Computational Arts


Computational Arts


Digital Media EDI Initiatives (2021-2022)

Report from Chair

In computational arts we have been working on three main approaches. One is that we started this year to develop a theme for the year that we will be using to curate and organize our exhibitions and events (see attached). Through this we held a mid-Year online exhibition that can be found here: http://dmgallery.apps01.yorku.ca/invisibility-complexity-resistance-intentionality/ which included performances and talks alongside digital artworks.

This event was the launch for our speaker series, which is being used to highlight underrepresented voices in our discipline, namely BIPOC artists and women.
This is being hosted mainly on our Facebook page (https://www.facebook.com/DMyorku/events/) and on YouTube (https://www.youtube.com/channel/UCVqgHfQ21kQJLaTWmSgKlvg?view_as=subscriber).

Finally – we are working towards a resource, which I am currently calling the Ideas Database. The approach is to build a database as a resource for students and teachers (and potentially researchers) that highlights underrepresented voices in our discipline through ideas, movements, and themes. This is in contrast to historical approaches to teaching and thinking in our discipline, which inevitably privileges established white and patriarchal perspectives due to the inherent suppression of underrepresented voices in our discipline in the past. This project is really too young to be sharing however, but I thought you would like to know about it.

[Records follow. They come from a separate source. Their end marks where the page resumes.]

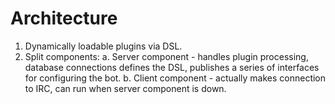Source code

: Architecture
============
1. Dynamically loadable plugins via DSL.
2. Split components:
	a. Server component - handles plugin processing, database connections
	defines the DSL, publishes a series of interfaces for configuring the
	bot.
	b. Client component - actually makes connection to IRC, can run when
	server component is down.
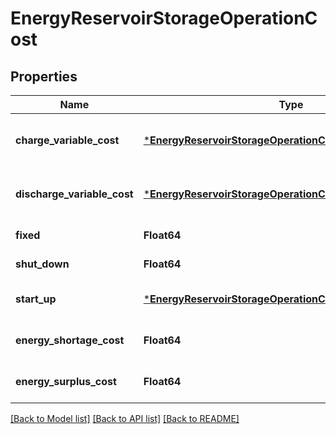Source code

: # EnergyReservoirStorageOperationCost

## Properties

Name | Type | Description | Notes
------------ | ------------- | ------------- | -------------
**charge_variable_cost** | [***EnergyReservoirStorageOperationCostChargeVariableCost**](EnergyReservoirStorageOperationCostChargeVariableCost.md) |  | [optional] [default to nothing]
**discharge_variable_cost** | [***EnergyReservoirStorageOperationCostChargeVariableCost**](EnergyReservoirStorageOperationCostChargeVariableCost.md) |  | [optional] [default to nothing]
**fixed** | **Float64** |  | [default to 0.0]
**shut_down** | **Float64** |  | [default to 0.0]
**start_up** | [***EnergyReservoirStorageOperationCostStartUp**](EnergyReservoirStorageOperationCostStartUp.md) |  | [default to nothing]
**energy_shortage_cost** | **Float64** |  | [optional] [default to 0.0]
**energy_surplus_cost** | **Float64** |  | [optional] [default to 0.0]

[[Back to Model list]](../README.md#models) [[Back to API list]](../README.md#api-endpoints) [[Back to README]](../README.md)
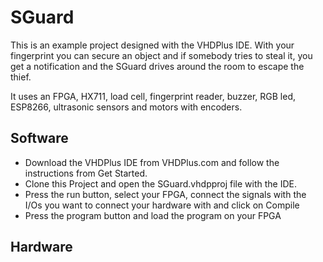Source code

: # SGuard
This is an example project designed with the VHDPlus IDE. With your fingerprint you can secure an object and if somebody tries to steal it, you get a notification and the SGuard drives around the room to escape the thief.

It uses an FPGA, HX711, load cell, fingerprint reader, buzzer, RGB led, ESP8266, ultrasonic sensors and motors with encoders. 

## Software
- Download the VHDPlus IDE from VHDPlus.com and follow the instructions from Get Started.
- Clone this Project and open the SGuard.vhdpproj file with the IDE. 
- Press the run button, select your FPGA, connect the signals with the I/Os you want to connect your hardware with and click on Compile
- Press the program button and load the program on your FPGA

## Hardware
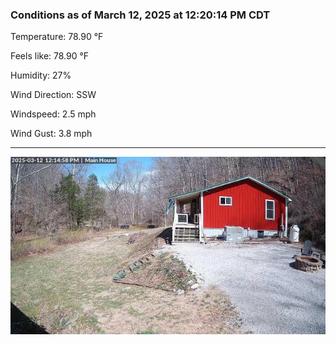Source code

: ### Conditions as of March 12, 2025 at 12:20:14 PM CDT 

Temperature: 78.90 &deg;F

Feels like: 78.90 &deg;F

Humidity: 27%

Wind Direction: SSW

Windspeed: 2.5 mph

Wind Gust: 3.8 mph

---

<img src="./images/latest.jpeg"/>

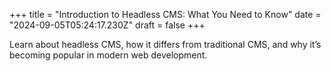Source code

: +++
title = "Introduction to Headless CMS: What You Need to Know"
date = "2024-09-05T05:24:17.230Z"
draft = false
+++

Learn about headless CMS, how it differs from traditional CMS, and why it’s becoming popular in modern web development.
        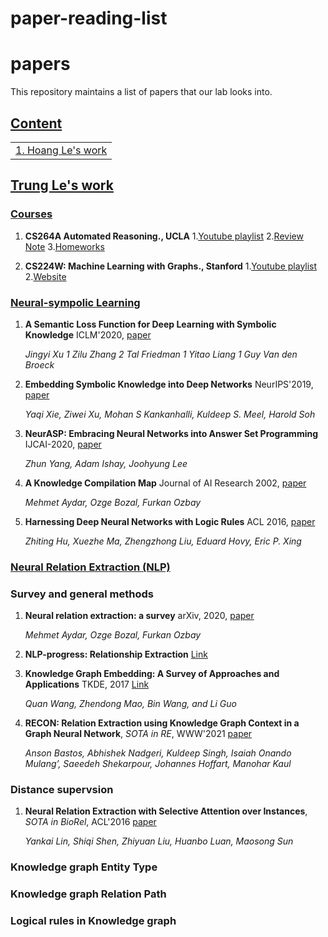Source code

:# paper-reading-list

# papers
This repository maintains a list of papers that our lab looks into. 

## [Content](#content)

<table>
<tr><td colspan="2"><a href="#Trung">1. Hoang Le's work</a></td></tr>
</table>


## [Trung Le's work](#content)
### [Courses](#content)
1. **CS264A Automated Reasoning., UCLA** 
 1.[Youtube playlist](https://www.youtube.com/playlist?list=PLlDG_zCuBub5AyHuxnw8vfgx7Wd-P-4XN)
 2.[Review Note](http://web.cs.ucla.edu/~patricia.xiao/files/CS264A_Review_Note_midterm.pdf)
 3.[Homeworks](https://github.com/lehgtrung/UCLA-CS264A-Fall2020)

3. **CS224W: Machine Learning with Graphs., Stanford** 
 1.[Youtube playlist](https://www.youtube.com/watch?v=JAB_plj2rbA&list=PLoROMvodv4rPLKxIpqhjhPgdQy7imNkDn)
 2.[Website](http://web.stanford.edu/class/cs224w/)
### [Neural-sympolic Learning](#content)
1. **A Semantic Loss Function for Deep Learning with Symbolic Knowledge** ICLM'2020, [paper](https://arxiv.org/abs/1711.11157)

    *Jingyi Xu 1 Zilu Zhang 2 Tal Friedman 1 Yitao Liang 1 Guy Van den Broeck*

1. **Embedding Symbolic Knowledge into Deep Networks** NeurIPS'2019, [paper](https://arxiv.org/abs/1909.01161)

    *Yaqi Xie, Ziwei Xu, Mohan S Kankanhalli, Kuldeep S. Meel, Harold Soh* 

1. **NeurASP: Embracing Neural Networks into Answer Set Programming** IJCAI-2020, [paper](https://www.ijcai.org/proceedings/2020/0243.pdf)

    *Zhun Yang, Adam Ishay, Joohyung Lee*

1. **A Knowledge Compilation Map** Journal of AI Research 2002, [paper](https://arxiv.org/abs/1106.1819)

    *Mehmet Aydar, Ozge Bozal, Furkan Ozbay*

1. **Harnessing Deep Neural Networks with Logic Rules** ACL 2016, [paper](http://www.cs.cmu.edu/~epxing/papers/2016/Hu_etal_ACL16.pdf)

    *Zhiting Hu, Xuezhe Ma, Zhengzhong Liu, Eduard Hovy, Eric P. Xing*


### [Neural Relation Extraction (NLP)](#content)

### Survey and general methods
1. **Neural relation extraction: a survey** arXiv, 2020, [paper](https://arxiv.org/abs/2007.04247)

    *Mehmet Aydar, Ozge Bozal, Furkan Ozbay*

1. **NLP-progress: Relationship Extraction** [Link](http://nlpprogress.com/english/relationship_extraction.html)

1. **Knowledge Graph Embedding: A Survey of Approaches and Applications** TKDE, 2017 [Link](https://persagen.com/files/misc/Wang2017Knowledge.pdf)

    *Quan Wang, Zhendong Mao, Bin Wang, and Li Guo*

3. **RECON: Relation Extraction using Knowledge Graph Context in a Graph Neural Network**, *SOTA in RE*, WWW'2021 [paper](https://arxiv.org/pdf/2009.08694)
    
    *Anson Bastos, Abhishek Nadgeri, Kuldeep Singh, Isaiah Onando Mulang’, Saeedeh Shekarpour, Johannes Hoffart, Manohar Kaul*

### Distance supervsion

1. **Neural Relation Extraction with Selective Attention over Instances**, *SOTA in BioRel*, ACL'2016 [paper](https://www.aclweb.org/anthology/P16-1200/)
    
    *Yankai Lin, Shiqi Shen, Zhiyuan Liu, Huanbo Luan, Maosong Sun*
    
   
### Knowledge graph Entity Type

### Knowledge graph Relation Path

### Logical rules in Knowledge graph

Report from Sensorium Director

Events and Initiatives:

  1. Indexing Resistance: The Blood and Guts of Queer Protest in Canada. Project Director: Dr Schem Bader (supported by Sensorium)

Indexing Resistance is an interdisciplinary 2- day symposium at Lula Lounge with an accompanying month-long exhibition at the Plumb. By reflecting on relationships between the visual, the scholarly, and preservation, Indexing Resistance presents papers and artwork exploring the diversity of resistance and protest in queer communities in Canada, focussing on untold, overlooked or forgotten histories

  1. Digital Media Course DATT4935: Virtual Communities: Digital Activism and Social Justice

In this course held in the Winter semester 2022, students explored the formation of communities and new theories of mobilization/diaspora in the digital era. While examining the recent history of digital media as a tool in the propagation of social advocacy and activism, they also focused on their own positionalities, cultural backgrounds and diverse ethnic heritage represented and held in relation to contemporary social movements.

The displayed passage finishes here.